Por que nenhuma informação foi divulgada sobre isso? É necessário dar publicidade aos documentos (diálogos, fatos, encontros, etc.) que compõe a materialidade do crime. Não só por transparência, mas principalmente para que não restem dúvidas de que não estamos diante de um caso de indução artificial. Os dados tem que comprovar “o propósito inequívoco de consumar tal delito”.
Portanto, ao que parece, sem ter como perfurar os códigos do Telegram e do WhatsApp, quebrando seu bloqueio, caminho insuperável no nível ainda incipiente da técnica local, usou-se um meio mais modesto, uma espécie de ponte, de prótese, o agente infiltrado para executar os fins da operação Hashtag. Tão sutil como o antigo tratamento por eletrochoque.

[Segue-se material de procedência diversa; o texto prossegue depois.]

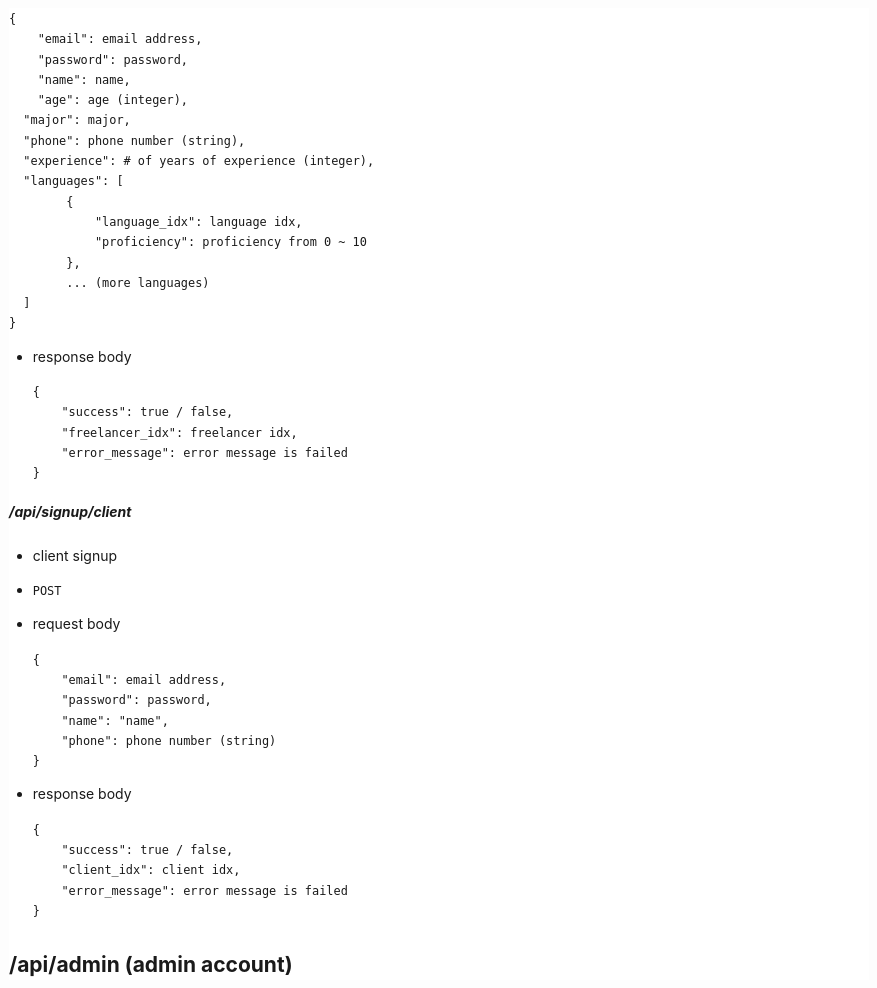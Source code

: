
   ```
  {
      "email": email address,
      "password": password,
      "name": name,
      "age": age (integer),
  	"major": major,
  	"phone": phone number (string),
  	"experience": # of years of experience (integer),
  	"languages": [
          {
              "language_idx": language idx,
              "proficiency": proficiency from 0 ~ 10
          },
          ... (more languages)
  	]
  }
  ```

- response body

  ```
  {
      "success": true / false,
      "freelancer_idx": freelancer idx,
      "error_message": error message is failed
  }
  ```

##### /api/signup/client

- client signup

- `POST`

- request body

  ```
  {
      "email": email address,
      "password": password,
      "name": "name",
      "phone": phone number (string)
  }
  ```

- response body

  ```
  {
      "success": true / false,
      "client_idx": client idx,
      "error_message": error message is failed
  }
  ```

## /api/admin (admin account)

Na época em que chegaram ao Brasil as dentaduras, as próteses, eram vendidas como solução segura para um sorriso perfeito. Foi nos anos 40, quando se popularizaram. Não se notava na época, contudo, que esse sorriso denunciava o usuário, justamente por ser perfeito. Perfeito demais.
O ministro da Justiça, na sua gestão à frente da Secretaria de Segurança de São Paulo, era chamado de Kojak em alguns meios policiais, ao que parece em razão de sua paixão midiática. O juiz do caso, pelo que ele mesmo declarou, assistiu a filmes sobre o EI, e até fez uma exibição do seu conhecimento para a repórter Bela Megale (durante a entrevista feita com ele perguntou à repórter: “Sabe o que Isis significa?” e ele mesmo respondeu: “Islamic State in Iraq and Syria”). E, claro, o policial infiltrado representou o seu papel, fazendo-se passar por um extremista. Tudo, portanto, às vésperas de do maior evento televisivo mundial, traz os traços de show e de exibição midiática.
Mas e os figurantes nessa fita de baixo orçamento e péssima direção? Os figurantes, involuntariamente contratados para esse show, tem nome, família, alguns têm filhos, empregos, enfim, uma vida. Como fica tudo isso? Quem vai endireitar o que a hashtag está entortando, se ela estiver entortando?
Bajonas Teixeira de Brito Júnior – doutor em filosofia, UFRJ, autor dos livros Lógica do disparate, Método e delírio e Lógica dos fantasmas, e professor do departamento de comunicação social da UFES.